Psych your mind has an interesting blog post on using p curves to detect dodgy stats in a a volume of published work (e.g., for a researcher or journal). The idea apparently comes from Uri Simonsohn (one of the authors of a recent paper on dodgy stats). The author (Michael W. Kraus) bravely plotted and published his own p curve – which looks reasonably ‘healthy’. However, he makes an interesting point – which is that we don’t know how useful these curves are in practice – which depends among other things on the variability inherent in the profile of p values.
I quickly threw together a simulation to address this in R. It is pretty limited (as I don’t have much time right now), but potentially interesting. It simulates independent t test p values where the samples are drawn from independent, normal distributions with equal variances but different means (and n = 25 per group). The population standardized effect size is fixed at d = 0.5 (as psychology research generally reports median effect sizes around this value). Fixing the parameters is unrealistic, but is perhaps OK for a quick simulation.

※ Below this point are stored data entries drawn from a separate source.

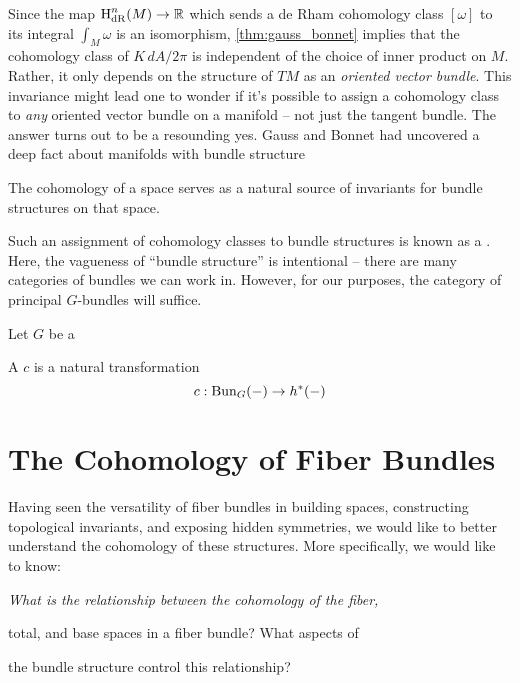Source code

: Since the map $\operatorname{H}_{\operatorname{dR}}^n(M) \to \mathbb{R}$ which sends a de Rham cohomology class $[\omega]$ to its integral $\int_M \omega$ is an isomorphism, \cref{thm:gauss_bonnet} implies that the cohomology class of $K\,dA/2\pi$ is independent of the choice of inner product on $M$. Rather, it only depends on the structure of $TM$ as an \emph{oriented vector bundle}.
This invariance might lead one to wonder if it's possible to assign a cohomology class to \emph{any} oriented vector bundle on a manifold -- not just the tangent bundle. The answer turns out to be a resounding yes. Gauss and Bonnet had uncovered a deep fact about manifolds with bundle structure

\begin{insight}
The cohomology of a space serves as a natural source of invariants for bundle structures on that space. \end{insight}

Such an assignment of cohomology classes to bundle structures is known as a . Here, the vagueness of ``bundle structure'' is intentional -- there are many categories of bundles we can work in. However, for our purposes, the category of principal $G$-bundles will suffice.

\begin{definition}
  Let $G$ be a 

  A  $c$ is a natural transformation
  \[
    c : \operatorname{Bun}_G(-) \to h^*(-)
  \]
\end{definition}

\section{The Cohomology of Fiber Bundles}


Having seen the versatility of fiber bundles in building spaces, constructing topological invariants, and exposing hidden symmetries, we would like to better understand the cohomology of these structures. More specifically, we would like to know:

\begin{center}
	\slshape
	What is the relationship between the cohomology of the fiber,

	total, and base spaces in a fiber bundle? What aspects of

	the bundle structure control this relationship?
\end{center}

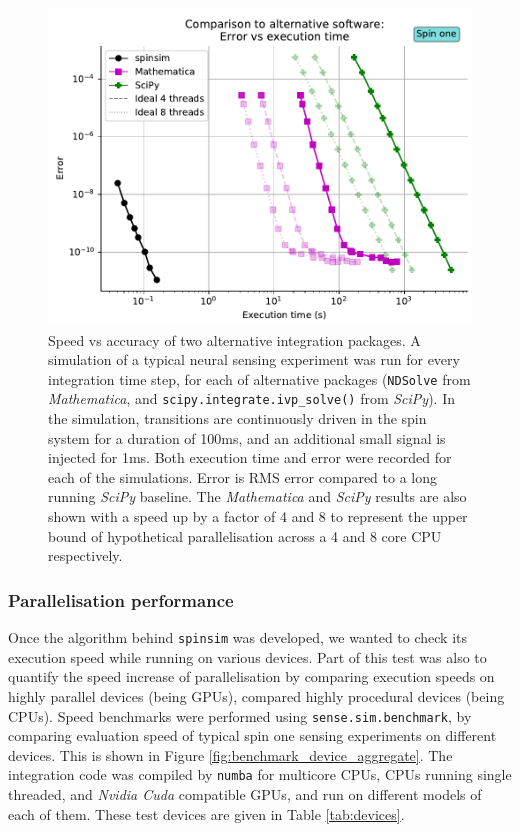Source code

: \documentclass{jors}
\begin{document}
			\begin{figure}[h!]
				\includegraphics[scale=0.9]{benchmark_external_execution_error.pdf}
				\caption{Speed vs accuracy of two alternative integration packages. A simulation of a typical neural sensing experiment was run for every integration time step, for each of alternative packages (\texttt{NDSolve} from \emph{Mathematica}, and \texttt{scipy.integrate.ivp\_solve()} from \emph{SciPy}). In the simulation, transitions are continuously driven in the spin system for a duration of 100ms, and an additional small signal is injected for 1ms. Both execution time and error were recorded for each of the simulations. Error is RMS error compared to a long running \emph{SciPy} baseline. The \emph{Mathematica} and \emph{SciPy} results are also shown with a speed up by a factor of 4 and 8 to represent the upper bound of hypothetical parallelisation across a 4 and 8 core CPU respectively.}
				\label{fig:benchmark_external}
			\end{figure}

		\subsubsection{Parallelisation performance}
			Once the algorithm behind \texttt{spinsim} was developed, we wanted to check its execution speed while running on various devices. Part of this test was also to quantify the speed increase of parallelisation by comparing execution speeds on highly parallel devices (being GPUs), compared highly procedural devices (being CPUs). Speed benchmarks were performed using \texttt{sense.sim.benchmark}, by comparing evaluation speed of typical spin one sensing experiments on different devices. This is shown in Figure \ref{fig:benchmark_device_aggregate}. The integration code was compiled by \texttt{numba} for multicore CPUs, CPUs running single threaded, and \emph{Nvidia Cuda} compatible GPUs, and run on different models of each of them. These test devices are given in Table \ref{tab:devices}.
\end{document}
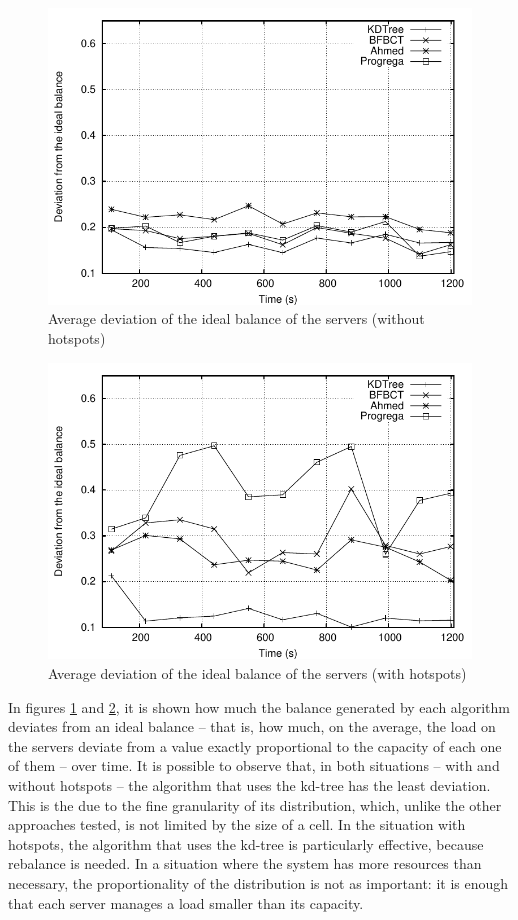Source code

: \documentclass[acmjacm]{acmtrans2m}
\begin{document}
\begin{figure}[!t]
	\centering
	\includegraphics[width=0.8\linewidth]{images/usagedeviation_uniform}
	\caption{Average deviation of the ideal balance of the servers (without hotspots)}
	\label{fig:usagedeviation:uniform}
\end{figure}

\begin{figure}[!t]
	\centering
	\includegraphics[width=0.8\linewidth]{images/usagedeviation_hotspots}
	\caption{Average deviation of the ideal balance of the servers (with hotspots)}
	\label{fig:usagedeviation:hotspots}
\end{figure}

In figures \ref{fig:usagedeviation:uniform} and \ref{fig:usagedeviation:hotspots}, it is shown how much the balance generated by each algorithm deviates from an ideal balance -- that is, how much, on the average, the load on the servers deviate from a value exactly proportional to the capacity of each one of them -- over time. It is possible to observe that, in both situations -- with and without hotspots -- the algorithm that uses the kd-tree has the least deviation. This is the due to the fine granularity of its distribution, which, unlike the other approaches tested, is not limited by the size of a cell. In the situation with hotspots, the algorithm that uses the kd-tree is particularly effective, because rebalance is needed. In a situation where the system has more resources than necessary, the proportionality of the distribution is not as important: it is enough that each server manages a load smaller than its capacity.
\end{document}
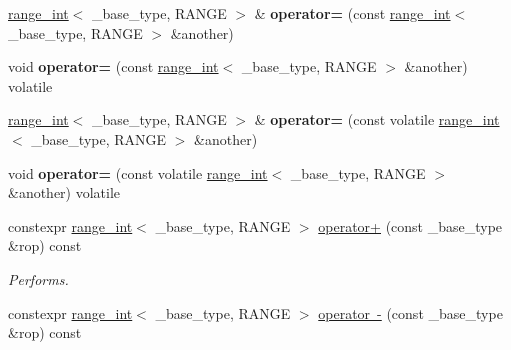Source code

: \begin{DoxyCompactItemize}
\mbox{\label{classfsl_1_1lg_1_1range__int_a1356dae4f80c8c2e3b0118320a1e9dcf}} 
\mbox{\hyperlink{classfsl_1_1lg_1_1range__int}{range\+\_\+int}}$<$ \+\_\+base\+\_\+type, R\+A\+N\+GE $>$ \& {\bfseries operator=} (const \mbox{\hyperlink{classfsl_1_1lg_1_1range__int}{range\+\_\+int}}$<$ \+\_\+base\+\_\+type, R\+A\+N\+GE $>$ \&another)
\item 
\mbox{\label{classfsl_1_1lg_1_1range__int_a12cbcfc3989c4a4211e5ee9e4f6dc057}} 
void {\bfseries operator=} (const \mbox{\hyperlink{classfsl_1_1lg_1_1range__int}{range\+\_\+int}}$<$ \+\_\+base\+\_\+type, R\+A\+N\+GE $>$ \&another) volatile
\item 
\mbox{\label{classfsl_1_1lg_1_1range__int_ad68b8d722621d6e1eb0f18e86abf67b4}} 
\mbox{\hyperlink{classfsl_1_1lg_1_1range__int}{range\+\_\+int}}$<$ \+\_\+base\+\_\+type, R\+A\+N\+GE $>$ \& {\bfseries operator=} (const volatile \mbox{\hyperlink{classfsl_1_1lg_1_1range__int}{range\+\_\+int}}$<$ \+\_\+base\+\_\+type, R\+A\+N\+GE $>$ \&another)
\item 
\mbox{\label{classfsl_1_1lg_1_1range__int_aae783349cffc3aaa08c0ce9cc38e60a4}} 
void {\bfseries operator=} (const volatile \mbox{\hyperlink{classfsl_1_1lg_1_1range__int}{range\+\_\+int}}$<$ \+\_\+base\+\_\+type, R\+A\+N\+GE $>$ \&another) volatile
\item 
\mbox{\label{classfsl_1_1lg_1_1range__int_ae36516b64216806a57986fcedaa07d63}} 
constexpr \mbox{\hyperlink{classfsl_1_1lg_1_1range__int}{range\+\_\+int}}$<$ \+\_\+base\+\_\+type, R\+A\+N\+GE $>$ \mbox{\hyperlink{classfsl_1_1lg_1_1range__int_ae36516b64216806a57986fcedaa07d63}{operator+}} (const \+\_\+base\+\_\+type \&rop) const
\begin{DoxyCompactList}\small\item\em Performs. \end{DoxyCompactList}\item 
\mbox{\label{classfsl_1_1lg_1_1range__int_a0cc2becff969f7e51756aa0b1ed478a6}} 
constexpr \mbox{\hyperlink{classfsl_1_1lg_1_1range__int}{range\+\_\+int}}$<$ \+\_\+base\+\_\+type, R\+A\+N\+GE $>$ \mbox{\hyperlink{classfsl_1_1lg_1_1range__int_a0cc2becff969f7e51756aa0b1ed478a6}{operator -\/}} (const \+\_\+base\+\_\+type \&rop) const

\end{DoxyCompactItemize}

I ran this several times and plotted p curves (really just histograms with bins collecting p values at relevant intervals). First I plotted for an early career researcher with just a few publications reporting 50 p values. I then repeated for more experienced researchers with n = 100 or n = 500 published p values.
Here are the 15 random plots for 50 p values:
At least one of the plots has a suspicious spike between p = .04 and .05 (exactly where dodgy practices would tend to push the p values).
What about 100 p values?
Here the plots are still variable (but closer to the theoretical ideal plotted on Kraus’ blog).
You can see this pattern even more clearly with 500 p values:
Some quick conclusions … The method is too unreliable for use with early career researchers. You need a few hundred p values to be pretty confidence of a nice flat pattern between p = .01 and p = .06. Varying the effect size and other parameters might well inject further noise (as would adding in null effects which have a uniform distribution of p values and are thus probably rather noisy).
I’m also skeptical that this is useful for detecting fraud (as presumably deliberate fraud will tend to go for ‘impressive’ p values such as p < .0001). Also (going forward) fraudsters will be able to generate results to circumvent tools such as p curves (if they are known to be in use).